There is no guarantee that these will be the only preprogrammed tools put in place to bound the output of the AI. In point of fact there’s plenty of evidence other such tools already exist. People who have tinkered with ChatGPT have found it has very strict ideological blinders placed on it and many of the variants of AI image generators will reject prompts with certain key words like “fiery” in them. Yes, the word fiery is banned. No, it’s not clear why. Right now these constraints are very obvious.

However, like all computer software, AI is getting more seamless in how you interface with it and more opaque in how its internal logic works. I doubt the creators of these tools will have them simply reject prompts they dislike for much longer. Soon they’ll just replace these undesirable prompts with more palatable ones. The end user probably won’t even be able to detect the change.
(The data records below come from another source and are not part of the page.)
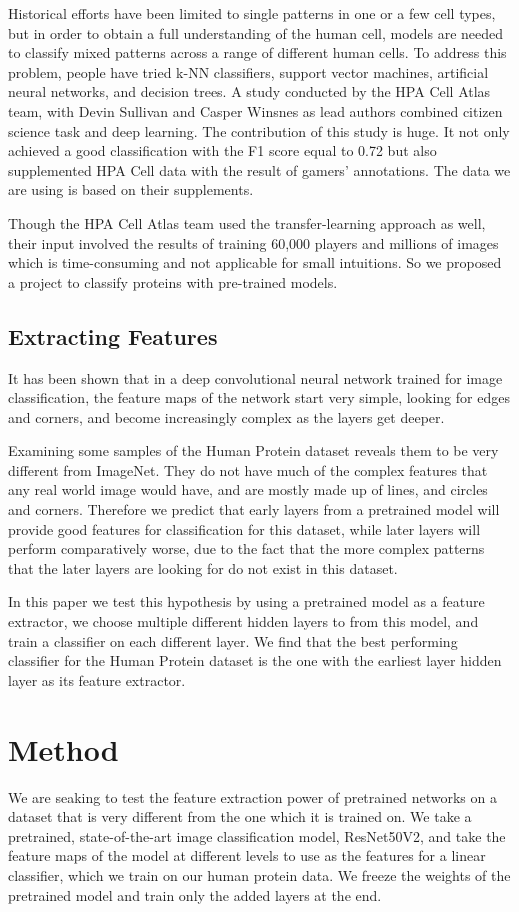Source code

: \documentclass{article}
\begin{document}
Historical efforts have been limited to single patterns in one or a few cell types, but in order to obtain a full understanding of the human cell, models are needed to classify mixed patterns across a range of different human cells. To address this problem, people have tried k-NN classifiers, support vector machines, artificial neural networks, and decision trees. A study conducted by the HPA Cell Atlas team, with Devin Sullivan and Casper Winsnes as lead authors combined citizen science task and deep learning. The contribution of this study is huge. It not only achieved a good classification with the F1 score equal to 0.72 but also supplemented HPA Cell data with the result of gamers’ annotations. The data we are using is based on their supplements.

Though the HPA Cell Atlas team used the transfer-learning approach as well, their input involved the results of training 60,000 players and millions of images which is time-consuming and not applicable for small intuitions. So we proposed a project to classify proteins with pre-trained models.

  
\subsection{Extracting Features}
It has been shown that in a deep convolutional neural network trained for image classification, the
feature maps of the network start very simple, looking for edges and corners, and become increasingly
complex as the layers get deeper. 

Examining some samples of the Human Protein dataset reveals them to be very different from ImageNet. They 
do not have much of the complex features that any real world image would have, and are mostly made up of 
lines, and circles and corners. Therefore we predict that early layers from a pretrained model will
provide good features for classification for this dataset, while later layers will perform comparatively worse, 
due to the fact that the more complex patterns that the later layers are looking for do not exist in this 
dataset. 

In this paper we test this hypothesis by using a pretrained model as a feature extractor, we choose multiple different
hidden layers to from this model, and train a classifier on each different layer. We find that the best performing classifier
for the Human Protein dataset is the one with the earliest layer hidden layer as its feature extractor.
\section{Method}
We are seaking to test the feature extraction power of pretrained networks on 
a dataset that is very different from the one which it is trained on. We take 
a pretrained, state-of-the-art image classification model, ResNet50V2, and take
the feature maps of the model at different levels to use as the features for 
a linear classifier, which we train on our human protein data. We freeze the weights
of the pretrained model and train only the added layers at the end.
\end{document}
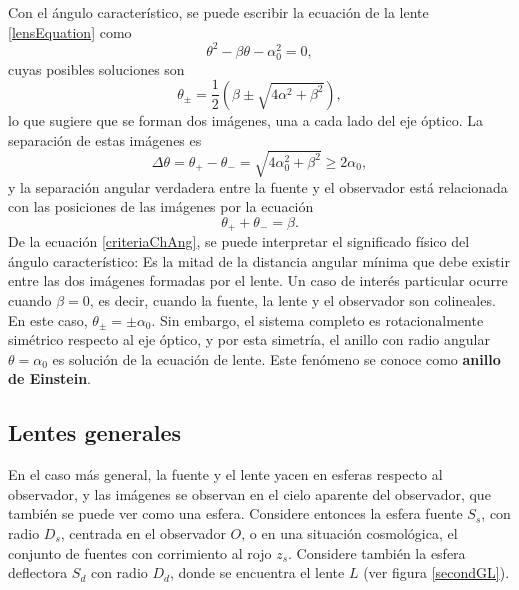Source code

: Con el ángulo característico, se puede escribir la ecuación de la lente \eqref{lensEquation} como
\begin{equation}
	\theta^2-\beta\theta-\alpha_0^2=0,
\end{equation}
cuyas posibles soluciones son
\begin{equation}
	\theta_\pm=\frac{1}{2}\left( \beta\pm \sqrt{4\alpha^2+\beta^2}\right),
\end{equation}
lo que sugiere que se forman dos imágenes, una a cada lado del eje óptico. La separación de estas imágenes es
\begin{equation}\label{criteriaChAng}
	\Delta\theta=\theta_+-\theta_-=\sqrt{4\alpha_0^2+\beta^2}\geq 2\alpha_0,
\end{equation}
y la separación angular verdadera entre la fuente y el observador está relacionada con las posiciones de las imágenes por la ecuación
\begin{equation}
	\theta_++\theta_-=\beta.
\end{equation}
De la ecuación \eqref{criteriaChAng}, se puede interpretar el significado físico del ángulo característico: Es la mitad de la distancia angular mínima que debe existir entre las dos imágenes formadas por el lente. Un caso de interés particular ocurre cuando $\beta=0$, es decir, cuando la fuente, la lente y el observador son colineales. En este caso, $\theta_\pm=\pm\alpha_0$. Sin embargo, el sistema completo es rotacionalmente simétrico respecto al eje óptico, y por esta simetría, el anillo con radio angular $\theta=\alpha_0$ es solución de la ecuación de lente. Este fenómeno se conoce como \textbf{anillo de Einstein}.
\subsection{Lentes generales}
En el caso más general, la fuente y el lente yacen en esferas respecto al observador, y las imágenes se observan en el cielo aparente del observador, que también se puede ver como una esfera. Considere entonces la esfera fuente $S_s$, con radio $D_s$, centrada en el observador $O$, o en una situación cosmológica, el conjunto de fuentes con corrimiento al rojo $z_s$. Considere también la esfera deflectora $S_d$ con radio $D_d$, donde se encuentra el lente $L$ (ver figura \ref{secondGL}).

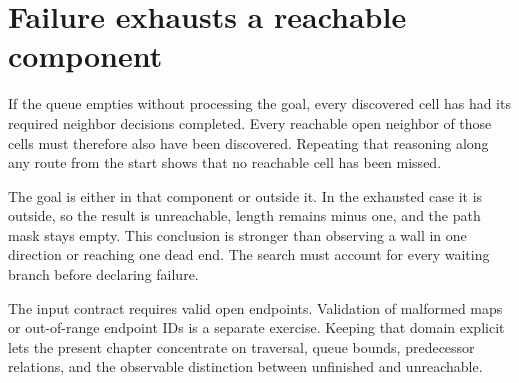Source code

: \section{Failure exhausts a reachable component}\label{maze-p11}

If the queue empties without processing the goal, every discovered cell has had its required neighbor decisions completed. Every reachable open neighbor of those cells must therefore also have been discovered. Repeating that reasoning along any route from the start shows that no reachable cell has been missed.

The goal is either in that component or outside it. In the exhausted case it is outside, so the result is unreachable, length remains minus one, and the path mask stays empty. This conclusion is stronger than observing a wall in one direction or reaching one dead end. The search must account for every waiting branch before declaring failure.

The input contract requires valid open endpoints. Validation of malformed maps or out-of-range endpoint IDs is a separate exercise. Keeping that domain explicit lets the present chapter concentrate on traversal, queue bounds, predecessor relations, and the observable distinction between unfinished and unreachable.
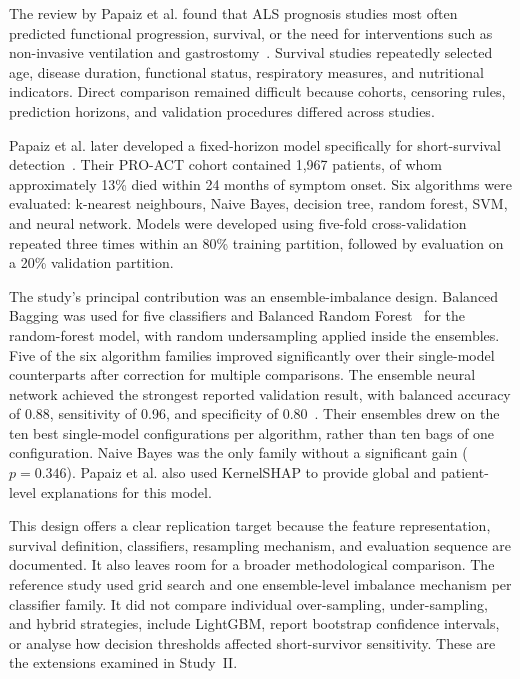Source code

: The review by Papaiz et al. found that ALS prognosis studies most often predicted functional progression, survival, or the need for interventions such as non-invasive ventilation and gastrostomy~\cite{Papaiz2022}. Survival studies repeatedly selected age, disease duration, functional status, respiratory measures, and nutritional indicators. Direct comparison remained difficult because cohorts, censoring rules, prediction horizons, and validation procedures differed across studies.

Papaiz et al. later developed a fixed-horizon model specifically for short-survival detection~\cite{Papaiz2024}. Their \gls{PRO-ACT} cohort contained 1,967 patients, of whom approximately 13\% died within 24 months of symptom onset. Six algorithms were evaluated: k-nearest neighbours, Naive Bayes, decision tree, random forest, \gls{SVM}, and neural network. Models were developed using five-fold cross-validation repeated three times within an 80\% training partition, followed by evaluation on a 20\% validation partition.

The study's principal contribution was an ensemble-imbalance design. Balanced Bagging was used for five classifiers and Balanced Random Forest~\cite{chen2004balancedrf} for the random-forest model, with random undersampling applied inside the ensembles. Five of the six algorithm families improved significantly over their single-model counterparts after correction for multiple comparisons. The ensemble neural network achieved the strongest reported validation result, with balanced accuracy of 0.88, sensitivity of 0.96, and specificity of 0.80~\cite{Papaiz2024}. Their ensembles drew on the ten best single-model configurations per algorithm, rather than ten bags of one configuration. Naive Bayes was the only family without a significant gain ($p=0.346$). Papaiz et al. also used KernelSHAP to provide global and patient-level explanations for this model.

This design offers a clear replication target because the feature representation, survival definition, classifiers, resampling mechanism, and evaluation sequence are documented. It also leaves room for a broader methodological comparison. The reference study used grid search and one ensemble-level imbalance mechanism per classifier family. It did not compare individual over-sampling, under-sampling, and hybrid strategies, include LightGBM, report bootstrap confidence intervals, or analyse how decision thresholds affected short-survivor sensitivity. These are the extensions examined in Study~II.

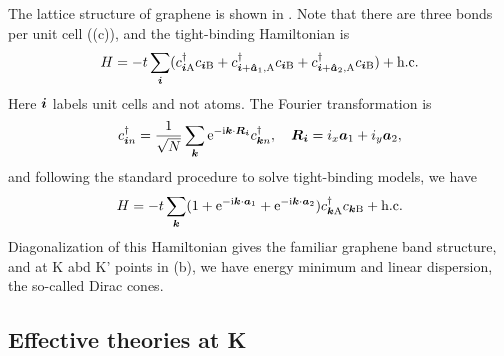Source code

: \documentclass[hyperref, a4paper]{article}
\newcommand*{\ii}{\mathrm{i}}
\newcommand*{\ee}{\mathrm{e}}
\begin{document}
The lattice structure of graphene is shown in .
Note that there are three bonds per unit cell ((c)),
and the tight-binding Hamiltonian is 
\begin{equation}
    H = - t \sum_{\vb*{i}}(
        c^\dagger_{\vb*{i} \text{A}} c_{\vb*{i} \text{B}}
        + c^\dagger_{\vb*{i} + \vu*{a}_1, \text{A}} c_{\vb*{i} \text{B}}
        + c^\dagger_{\vb*{i} + \vu*{a}_2, \text{A}} c_{\vb*{i} \text{B}}
    ) + \text{h.c.}
\end{equation}
Here $\vb*{i}$ labels unit cells and not atoms.
The Fourier transformation is 
\begin{equation}
    c^\dagger_{\vb*{i} n} = \frac{1}{\sqrt{N}} \sum_{\vb*{k}} \ee^{- \ii \vb*{k} \cdot \vb*{R}_{\vb*{i}}} c^\dagger_{\vb*{k} n}, \quad 
    \vb*{R}_{\vb*{i}} = i_x \vb*{a}_1 + i_y \vb*{a}_2,
\end{equation}
and following the standard procedure to solve tight-binding models, we have 
\begin{equation}
    H = - t \sum_{\vb*{k}} 
    (1 + \ee^{- \ii \vb*{k} \cdot \vb*{a}_1} + \ee^{- \ii \vb*{k} \cdot \vb*{a}_2}) 
    c^\dagger_{\vb*{k} \text{A}} c_{\vb*{k} \text{B}} + \text{h.c.}
    \label{eq:full-tb-ham}
\end{equation}
Diagonalization of this Hamiltonian gives the familiar graphene band structure,
and at K abd K' points in (b),
we have energy minimum and linear dispersion,
the so-called Dirac cones.

\subsection{Effective theories at K}
\end{document}
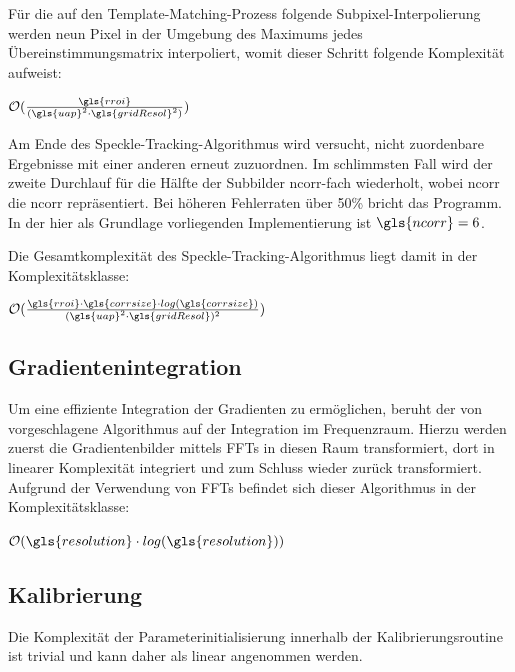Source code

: Für die auf den Template-Matching-Prozess folgende Subpixel-Interpolierung werden neun Pixel in der Umgebung des Maximums jedes Übereinstimmungsmatrix interpoliert, womit dieser Schritt folgende Komplexität aufweist:

\begin{center}
	$\mathcal{O}(\frac{\gls{rroi}}{(\gls{uap}^2 \cdot \gls{gridResol}^2)})$
\end{center}

Am Ende des Speckle-Tracking-Algorithmus wird versucht, nicht zuordenbare Ergebnisse mit einer anderen   erneut zuzuordnen. Im schlimmsten Fall wird der zweite Durchlauf für die Hälfte der Subbilder \gls{ncorr}-fach wiederholt, wobei \gls{ncorr} die \glsdesc{ncorr} repräsentiert. Bei höheren Fehlerraten über 50\% bricht das Programm. In der hier als Grundlage vorliegenden Implementierung ist $\gls{ncorr} = 6$.

Die Gesamtkomplexität des Speckle-Tracking-Algorithmus liegt damit in der Komplexitätsklasse:

\begin{center}
	$\mathcal{O}(\frac{\gls{rroi} \cdot \gls{corrsize} \cdot log(\gls{corrsize})}{(\gls{uap}^2 \cdot \gls{gridResol})^2})$
\end{center}

\subsection{Gradientenintegration}

Um eine effiziente Integration der Gradienten zu ermöglichen, beruht der von \citeauthor{FC88} vorgeschlagene Algorithmus auf der Integration im Frequenzraum. Hierzu werden zuerst die Gradientenbilder mittels \glspl{FFT} in diesen Raum transformiert, dort in linearer Komplexität integriert und zum Schluss wieder zurück transformiert. 
Aufgrund der Verwendung von \glspl{FFT} befindet sich dieser Algorithmus in der Komplexitätsklasse:

\begin{center}
	$\mathcal{O}(\gls{resolution} \cdot log(\gls{resolution}))$
\end{center}

\subsection{Kalibrierung}

Die Komplexität der Parameterinitialisierung innerhalb der Kalibrierungsroutine ist trivial und kann daher als linear angenommen werden. 

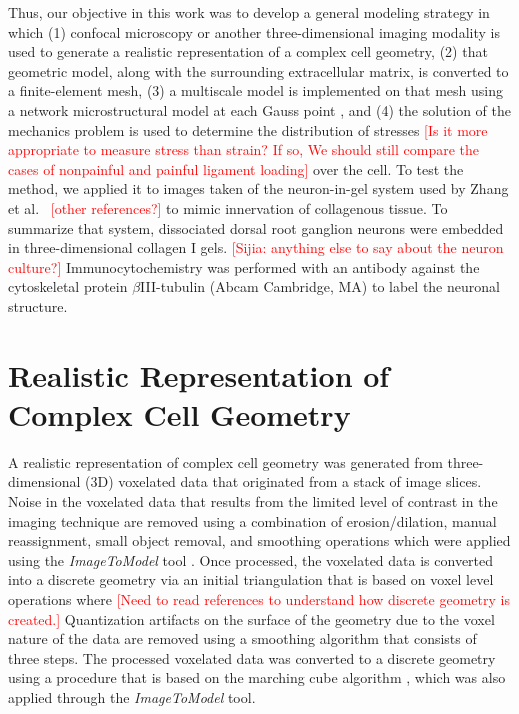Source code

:\documentclass[]{interact}
\newcommand{\red}[1]{\textcolor{red}{[#1]}}
\begin{document}
Thus, our objective in this work was to develop a general modeling strategy in which (1) confocal microscopy or another three-dimensional imaging modality is used to generate a realistic representation of a complex cell geometry, (2) that geometric model, along with the surrounding extracellular matrix, is converted to a finite-element mesh, (3) a multiscale model is implemented on that mesh using a network microstructural model at each Gauss point \citep{Chandran:2007hy,Stylianopoulos:2007dp}, and (4) the solution of the mechanics problem is used to determine the distribution of stresses \red{Is it more appropriate to measure stress than strain? If so, We should still compare the cases of nonpainful and painful ligament loading} over the cell. To test the method, we applied it to images taken of the neuron-in-gel system used by Zhang et al.\ \citep{Zhang:2016ga} \red{other references?} to  mimic innervation of collagenous tissue. To summarize that system, dissociated dorsal root ganglion neurons were embedded in three-dimensional collagen I gels. \red{Sijia: anything else to say about the neuron culture?} Immunocytochemistry was performed with an antibody against the cytoskeletal protein $\beta$III-tubulin (Abcam Cambridge, MA) to label the neuronal structure.

\section{Realistic Representation of Complex Cell Geometry}

A realistic representation of complex cell geometry was generated from three-dimensional (3D) voxelated data that originated from a stack of image slices. Noise in the voxelated data that results from the limited level of contrast in the imaging technique are removed using a combination of erosion/dilation, manual reassignment, small object removal, and smoothing operations which were applied using the \textit{ImageToModel} tool \citep{Klaas:2013ug, Klaas_conference, simmetrix}. Once processed, the voxelated data is converted into a discrete geometry via an initial triangulation that is based on voxel level operations where \red{Need to read references to understand how discrete geometry is created.} Quantization artifacts on the surface of the geometry due to the voxel nature of the data are removed using a smoothing algorithm that consists of three steps. The processed voxelated data was converted to a discrete geometry using a procedure that is based on the marching cube algorithm \citep{Lorensen:1987vr}, which was also applied through the \textit{ImageToModel} tool.
\end{document}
This second problem is the part of AI that really disturbs me about the technology, that audiences and creators will have their creativity bounded by the constraints of programmers without even realizing the straight jacket being put on them. It’s why I currently view the technology with great suspicion. And its why I have no plans to use it in any of my endeavors at the moment, no matter how great the time savings from doing so potentially are.

Now I’m not a total pessimist. I think there are a ton of very useful applications for AI in creativity coming down the pipe. So far none of the basic structural issues of algorithmic prediction or LLMs have been overcome so AI still pushes towards homogeneity but that’s not insurmountable. If deployed carefully and judiciously, to handle small tasks, that can be balanced out. The digital framing problem is more complex. I doubt the danger it poses can be entirely removed ever, since it’s an effect of the human nature of AI creators rather than a result of some shortcoming of the technology. In that matter you’ll just have to find programmers who you think you can trust and pay as much attention as possible to what happens when you prompt it. That’s still years away, though.

In the mean time, continue to watch the technology develop with a wary eye. When the conditions are right for widespread use of AI the creative landscape will begin to change incredibly fast. If you’re ready for it that will be a once in a lifetime opportunity to get your stories out. I am waiting for it with great interest.